Just a few years later further improvements were announced including a new servo motor that solved the temperature and load problems. With such luminaries as Mr Wakeman taking three or more Mellotrons on stage, Streetly introduced the Mark 5 which harked back in some respects to the original instruments. Basically a Mark 5 Mellotron was two 400s in one cabinet with the return of a spring reverb (this time in stereo), volume pedals and improved replay heads. In addition Streetly were now offering factory rebuilt Mark 1 and 2 Mellotrons to Mark 5 specification.

One error had been made in the business side, however — the distribution of Mellotrons worldwide by Dallas Music. In the mid 70s Dallas Music crashed and during the confusion of receivership the trade name Mellotron was sold to an American company who refurbished and repaired the instruments but didn't actually make them. Streetly were still viable however, so after some head scratching the name of the instrument was changed for legal purposes to Novatron.

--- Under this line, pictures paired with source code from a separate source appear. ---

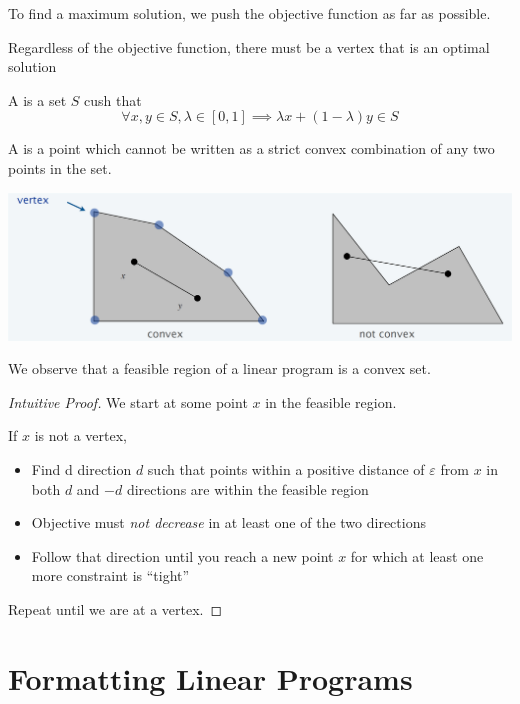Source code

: To find a maximum solution, we push the objective function as far as possible. 

\begin{claim}
    Regardless of the objective function, there must be a vertex that is an optimal solution
\end{claim}

\begin{remark}[Convexity]
    A  is a set $S$ cush that \[
        \forall x, y \in S, \lambda \in [0, 1] \implies \lambda x + (1 - \lambda)y \in S
    \]

    A  is a point which cannot be written as a strict convex combination of any two points in the set.

    \begin{center}
        \includegraphics[width=\linewidth]{figures/convexity.png}
    \end{center}

    We observe that a feasible region of a linear program is a convex set.
\end{remark}

\begin{proof}[Intuitive Proof]
    We start at some point $x$ in the feasible region. 

    If $x$ is not a vertex, 
    \begin{itemize}
        \item Find d direction $d$ such that points within a positive distance of $\varepsilon$ from $x$ in both $d$ and $-d$ directions are within the feasible region
        \item Objective must \textit{not decrease} in at least one of the two directions
        \item Follow that direction until you reach a new point $x$ for which at least one more constraint is ``tight''
    \end{itemize}

    Repeat until we are at a vertex. 
\end{proof}

\section{Formatting Linear Programs}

With the advent of polysynths at the end of the seventies the Novatron began to fall from favour. Rick Wakeman pioneered the Birotron, which used eight track cartridges in continual motion. But with the instrument in constant play mode the wear on both tapes and heads was considerable and the machine never went into large scale production. Novatrons sold at a much reduced level gaining a brief respite a few years ago with the advent of the 'progressive revival' bands such as Pallas and IQ. When the Emulator appeared it seemed to be the writing on the wall for the Novatron.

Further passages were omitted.